*Available records*
==================================================

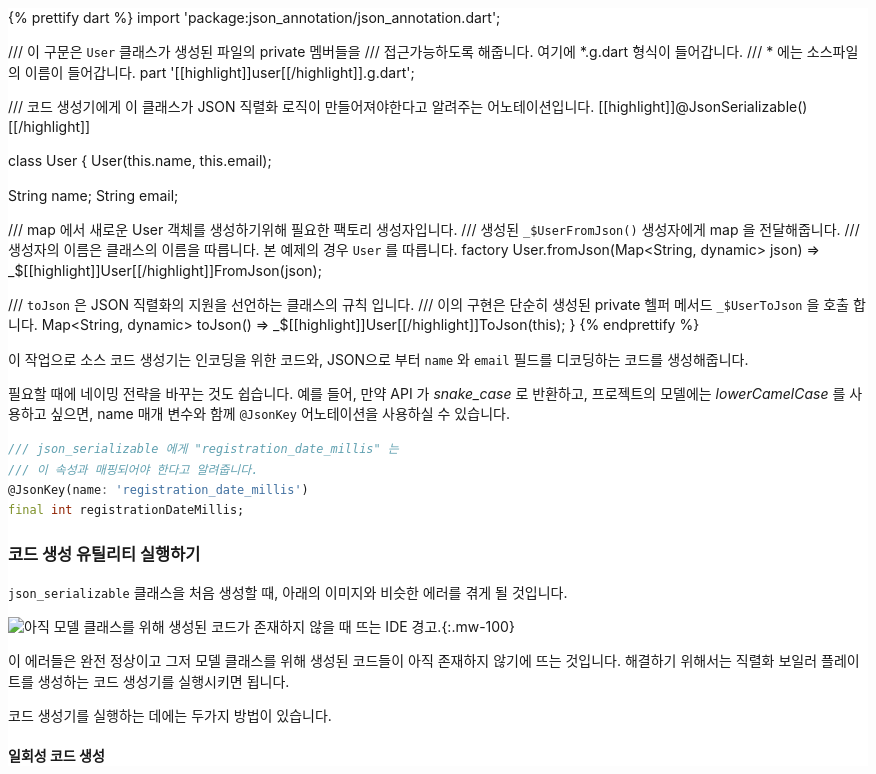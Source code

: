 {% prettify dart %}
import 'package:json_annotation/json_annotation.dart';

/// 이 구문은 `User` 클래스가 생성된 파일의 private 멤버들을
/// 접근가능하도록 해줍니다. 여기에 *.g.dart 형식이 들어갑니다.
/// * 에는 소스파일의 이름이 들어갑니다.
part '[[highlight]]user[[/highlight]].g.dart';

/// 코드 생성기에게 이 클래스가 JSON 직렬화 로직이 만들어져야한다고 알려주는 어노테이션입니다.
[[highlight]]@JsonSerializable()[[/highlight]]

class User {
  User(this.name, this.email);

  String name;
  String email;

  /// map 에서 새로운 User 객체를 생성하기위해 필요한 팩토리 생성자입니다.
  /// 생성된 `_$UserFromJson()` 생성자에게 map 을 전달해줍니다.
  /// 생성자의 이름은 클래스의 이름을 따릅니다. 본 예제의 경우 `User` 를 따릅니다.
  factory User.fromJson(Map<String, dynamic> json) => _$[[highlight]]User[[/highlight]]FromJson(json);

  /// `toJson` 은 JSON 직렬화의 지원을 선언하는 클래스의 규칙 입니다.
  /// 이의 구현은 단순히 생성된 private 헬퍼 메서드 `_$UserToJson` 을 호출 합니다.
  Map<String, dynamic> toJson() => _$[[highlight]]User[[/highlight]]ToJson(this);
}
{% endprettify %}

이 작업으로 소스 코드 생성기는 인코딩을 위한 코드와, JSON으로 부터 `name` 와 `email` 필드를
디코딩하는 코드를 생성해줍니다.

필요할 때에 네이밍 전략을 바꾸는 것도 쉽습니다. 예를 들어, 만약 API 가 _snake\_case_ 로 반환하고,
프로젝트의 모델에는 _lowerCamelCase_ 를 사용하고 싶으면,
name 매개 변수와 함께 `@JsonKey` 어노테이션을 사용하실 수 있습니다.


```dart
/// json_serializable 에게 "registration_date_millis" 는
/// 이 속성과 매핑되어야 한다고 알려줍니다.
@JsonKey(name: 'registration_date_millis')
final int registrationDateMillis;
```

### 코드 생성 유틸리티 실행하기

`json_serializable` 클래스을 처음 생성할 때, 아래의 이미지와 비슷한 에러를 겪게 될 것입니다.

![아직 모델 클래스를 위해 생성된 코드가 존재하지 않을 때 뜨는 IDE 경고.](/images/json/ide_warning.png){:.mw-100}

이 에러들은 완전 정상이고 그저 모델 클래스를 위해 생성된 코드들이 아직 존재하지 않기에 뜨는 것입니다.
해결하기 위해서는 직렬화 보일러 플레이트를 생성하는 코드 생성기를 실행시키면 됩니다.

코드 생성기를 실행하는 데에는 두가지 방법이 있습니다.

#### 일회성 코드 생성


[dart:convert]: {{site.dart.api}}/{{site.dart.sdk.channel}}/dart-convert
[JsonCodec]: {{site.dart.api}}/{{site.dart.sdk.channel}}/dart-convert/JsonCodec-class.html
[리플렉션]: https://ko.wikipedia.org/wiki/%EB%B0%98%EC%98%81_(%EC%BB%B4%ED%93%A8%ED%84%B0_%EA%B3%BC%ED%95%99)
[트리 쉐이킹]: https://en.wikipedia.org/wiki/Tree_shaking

==================================================

*Work request*
Using the records above, retype everything exactly except the pictures.

*Task solution*
Source code

: {% prettify dart %}
import 'package:json_annotation/json_annotation.dart';

/// 이 구문은 `User` 클래스가 생성된 파일의 private 멤버들을
/// 접근가능하도록 해줍니다. 여기에 *.g.dart 형식이 들어갑니다.
/// * 에는 소스파일의 이름이 들어갑니다.
part '[[highlight]]user[[/highlight]].g.dart';

/// 코드 생성기에게 이 클래스가 JSON 직렬화 로직이 만들어져야한다고 알려주는 어노테이션입니다.
[[highlight]]@JsonSerializable()[[/highlight]]

class User {
  User(this.name, this.email);

  String name;
  String email;

  /// map 에서 새로운 User 객체를 생성하기위해 필요한 팩토리 생성자입니다.
  /// 생성된 `_$UserFromJson()` 생성자에게 map 을 전달해줍니다.
  /// 생성자의 이름은 클래스의 이름을 따릅니다. 본 예제의 경우 `User` 를 따릅니다.
  factory User.fromJson(Map<String, dynamic> json) => _$[[highlight]]User[[/highlight]]FromJson(json);

  /// `toJson` 은 JSON 직렬화의 지원을 선언하는 클래스의 규칙 입니다.
  /// 이의 구현은 단순히 생성된 private 헬퍼 메서드 `_$UserToJson` 을 호출 합니다.
  Map<String, dynamic> toJson() => _$[[highlight]]User[[/highlight]]ToJson(this);
}
{% endprettify %}

이 작업으로 소스 코드 생성기는 인코딩을 위한 코드와, JSON으로 부터 `name` 와 `email` 필드를
디코딩하는 코드를 생성해줍니다.

필요할 때에 네이밍 전략을 바꾸는 것도 쉽습니다. 예를 들어, 만약 API 가 _snake\_case_ 로 반환하고,
프로젝트의 모델에는 _lowerCamelCase_ 를 사용하고 싶으면,
name 매개 변수와 함께 `@JsonKey` 어노테이션을 사용하실 수 있습니다.


```dart
/// json_serializable 에게 "registration_date_millis" 는
/// 이 속성과 매핑되어야 한다고 알려줍니다.
@JsonKey(name: 'registration_date_millis')
final int registrationDateMillis;
```

### 코드 생성 유틸리티 실행하기

`json_serializable` 클래스을 처음 생성할 때, 아래의 이미지와 비슷한 에러를 겪게 될 것입니다.

![아직 모델 클래스를 위해 생성된 코드가 존재하지 않을 때 뜨는 IDE 경고.](/images/json/ide_warning.png){:.mw-100}

이 에러들은 완전 정상이고 그저 모델 클래스를 위해 생성된 코드들이 아직 존재하지 않기에 뜨는 것입니다.
해결하기 위해서는 직렬화 보일러 플레이트를 생성하는 코드 생성기를 실행시키면 됩니다.

코드 생성기를 실행하는 데에는 두가지 방법이 있습니다.

#### 일회성 코드 생성


[dart:convert]: {{site.dart.api}}/{{site.dart.sdk.channel}}/dart-convert
[JsonCodec]: {{site.dart.api}}/{{site.dart.sdk.channel}}/dart-convert/JsonCodec-class.html
[리플렉션]: https://ko.wikipedia.org/wiki/%EB%B0%98%EC%98%81_(%EC%BB%B4%ED%93%A8%ED%84%B0_%EA%B3%BC%ED%95%99)
[트리 쉐이킹]: https://en.wikipedia.org/wiki/Tree_shaking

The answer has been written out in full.